Assignment: Could you retype the entries exactly as they are?

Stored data
• • •
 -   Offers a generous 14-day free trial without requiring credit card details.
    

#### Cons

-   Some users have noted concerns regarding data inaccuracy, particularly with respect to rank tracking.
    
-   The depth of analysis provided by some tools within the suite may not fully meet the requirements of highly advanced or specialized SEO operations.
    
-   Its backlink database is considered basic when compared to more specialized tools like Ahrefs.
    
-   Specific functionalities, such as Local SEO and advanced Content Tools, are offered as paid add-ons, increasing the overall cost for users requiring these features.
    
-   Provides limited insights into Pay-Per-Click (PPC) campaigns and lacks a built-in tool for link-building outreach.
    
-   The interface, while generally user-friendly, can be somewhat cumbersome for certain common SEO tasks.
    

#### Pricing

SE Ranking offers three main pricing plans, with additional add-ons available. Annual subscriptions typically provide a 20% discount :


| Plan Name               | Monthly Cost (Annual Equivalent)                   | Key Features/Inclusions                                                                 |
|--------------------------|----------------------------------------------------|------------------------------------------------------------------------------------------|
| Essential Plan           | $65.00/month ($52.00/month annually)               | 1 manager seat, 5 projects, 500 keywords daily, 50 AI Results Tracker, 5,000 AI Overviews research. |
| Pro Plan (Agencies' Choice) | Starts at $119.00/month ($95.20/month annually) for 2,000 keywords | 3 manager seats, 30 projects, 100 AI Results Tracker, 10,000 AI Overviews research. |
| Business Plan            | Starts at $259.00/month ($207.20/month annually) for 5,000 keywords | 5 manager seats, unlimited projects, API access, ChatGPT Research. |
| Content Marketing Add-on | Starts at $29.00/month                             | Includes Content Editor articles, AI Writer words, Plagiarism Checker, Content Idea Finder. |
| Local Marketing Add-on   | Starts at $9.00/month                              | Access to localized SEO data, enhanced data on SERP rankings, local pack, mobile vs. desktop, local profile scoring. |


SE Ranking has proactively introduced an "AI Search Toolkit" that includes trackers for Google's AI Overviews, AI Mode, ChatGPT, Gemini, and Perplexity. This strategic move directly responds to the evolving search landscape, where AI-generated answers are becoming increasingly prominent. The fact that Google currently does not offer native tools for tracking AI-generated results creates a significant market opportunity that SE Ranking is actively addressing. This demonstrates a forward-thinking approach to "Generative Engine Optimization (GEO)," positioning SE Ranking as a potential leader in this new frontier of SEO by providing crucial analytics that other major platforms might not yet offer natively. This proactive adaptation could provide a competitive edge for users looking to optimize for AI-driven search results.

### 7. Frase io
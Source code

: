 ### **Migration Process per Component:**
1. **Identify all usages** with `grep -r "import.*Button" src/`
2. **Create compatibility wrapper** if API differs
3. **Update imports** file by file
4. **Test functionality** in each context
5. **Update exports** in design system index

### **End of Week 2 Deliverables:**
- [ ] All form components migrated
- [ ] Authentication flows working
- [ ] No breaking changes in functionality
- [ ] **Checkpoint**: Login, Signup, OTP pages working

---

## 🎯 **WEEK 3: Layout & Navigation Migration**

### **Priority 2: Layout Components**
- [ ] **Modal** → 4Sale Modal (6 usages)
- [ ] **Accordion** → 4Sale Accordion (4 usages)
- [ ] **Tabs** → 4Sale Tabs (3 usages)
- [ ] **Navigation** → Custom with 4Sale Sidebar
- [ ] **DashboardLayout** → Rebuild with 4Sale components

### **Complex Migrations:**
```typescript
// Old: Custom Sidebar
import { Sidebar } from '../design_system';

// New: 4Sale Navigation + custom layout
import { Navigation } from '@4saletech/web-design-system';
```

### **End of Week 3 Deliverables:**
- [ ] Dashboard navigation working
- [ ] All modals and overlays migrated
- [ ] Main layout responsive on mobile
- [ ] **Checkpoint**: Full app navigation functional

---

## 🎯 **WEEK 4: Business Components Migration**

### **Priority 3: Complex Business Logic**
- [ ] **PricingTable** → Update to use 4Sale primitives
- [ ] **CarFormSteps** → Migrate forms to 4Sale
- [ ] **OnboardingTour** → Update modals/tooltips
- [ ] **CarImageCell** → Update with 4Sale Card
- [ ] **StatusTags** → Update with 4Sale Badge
• • •
Task answer:
 -   Offers a generous 14-day free trial without requiring credit card details.
    

#### Cons

-   Some users have noted concerns regarding data inaccuracy, particularly with respect to rank tracking.
    
-   The depth of analysis provided by some tools within the suite may not fully meet the requirements of highly advanced or specialized SEO operations.
    
-   Its backlink database is considered basic when compared to more specialized tools like Ahrefs.
    
-   Specific functionalities, such as Local SEO and advanced Content Tools, are offered as paid add-ons, increasing the overall cost for users requiring these features.
    
-   Provides limited insights into Pay-Per-Click (PPC) campaigns and lacks a built-in tool for link-building outreach.
    
-   The interface, while generally user-friendly, can be somewhat cumbersome for certain common SEO tasks.
    

#### Pricing

SE Ranking offers three main pricing plans, with additional add-ons available. Annual subscriptions typically provide a 20% discount :


| Plan Name               | Monthly Cost (Annual Equivalent)                   | Key Features/Inclusions                                                                 |
|--------------------------|----------------------------------------------------|------------------------------------------------------------------------------------------|
| Essential Plan           | $65.00/month ($52.00/month annually)               | 1 manager seat, 5 projects, 500 keywords daily, 50 AI Results Tracker, 5,000 AI Overviews research. |
| Pro Plan (Agencies' Choice) | Starts at $119.00/month ($95.20/month annually) for 2,000 keywords | 3 manager seats, 30 projects, 100 AI Results Tracker, 10,000 AI Overviews research. |
| Business Plan            | Starts at $259.00/month ($207.20/month annually) for 5,000 keywords | 5 manager seats, unlimited projects, API access, ChatGPT Research. |
| Content Marketing Add-on | Starts at $29.00/month                             | Includes Content Editor articles, AI Writer words, Plagiarism Checker, Content Idea Finder. |
| Local Marketing Add-on   | Starts at $9.00/month                              | Access to localized SEO data, enhanced data on SERP rankings, local pack, mobile vs. desktop, local profile scoring. |


SE Ranking has proactively introduced an "AI Search Toolkit" that includes trackers for Google's AI Overviews, AI Mode, ChatGPT, Gemini, and Perplexity. This strategic move directly responds to the evolving search landscape, where AI-generated answers are becoming increasingly prominent. The fact that Google currently does not offer native tools for tracking AI-generated results creates a significant market opportunity that SE Ranking is actively addressing. This demonstrates a forward-thinking approach to "Generative Engine Optimization (GEO)," positioning SE Ranking as a potential leader in this new frontier of SEO by providing crucial analytics that other major platforms might not yet offer natively. This proactive adaptation could provide a competitive edge for users looking to optimize for AI-driven search results.

### 7. Frase io
Source code

: ### **Migration Process per Component:**
1. **Identify all usages** with `grep -r "import.*Button" src/`
2. **Create compatibility wrapper** if API differs
3. **Update imports** file by file
4. **Test functionality** in each context
5. **Update exports** in design system index

### **End of Week 2 Deliverables:**
- [ ] All form components migrated
- [ ] Authentication flows working
- [ ] No breaking changes in functionality
- [ ] **Checkpoint**: Login, Signup, OTP pages working

---

## 🎯 **WEEK 3: Layout & Navigation Migration**

### **Priority 2: Layout Components**
- [ ] **Modal** → 4Sale Modal (6 usages)
- [ ] **Accordion** → 4Sale Accordion (4 usages)
- [ ] **Tabs** → 4Sale Tabs (3 usages)
- [ ] **Navigation** → Custom with 4Sale Sidebar
- [ ] **DashboardLayout** → Rebuild with 4Sale components

### **Complex Migrations:**
```typescript
// Old: Custom Sidebar
import { Sidebar } from '../design_system';

// New: 4Sale Navigation + custom layout
import { Navigation } from '@4saletech/web-design-system';
```

### **End of Week 3 Deliverables:**
- [ ] Dashboard navigation working
- [ ] All modals and overlays migrated
- [ ] Main layout responsive on mobile
- [ ] **Checkpoint**: Full app navigation functional

---

## 🎯 **WEEK 4: Business Components Migration**

### **Priority 3: Complex Business Logic**
- [ ] **PricingTable** → Update to use 4Sale primitives
- [ ] **CarFormSteps** → Migrate forms to 4Sale
- [ ] **OnboardingTour** → Update modals/tooltips
- [ ] **CarImageCell** → Update with 4Sale Card
- [ ] **StatusTags** → Update with 4Sale Badge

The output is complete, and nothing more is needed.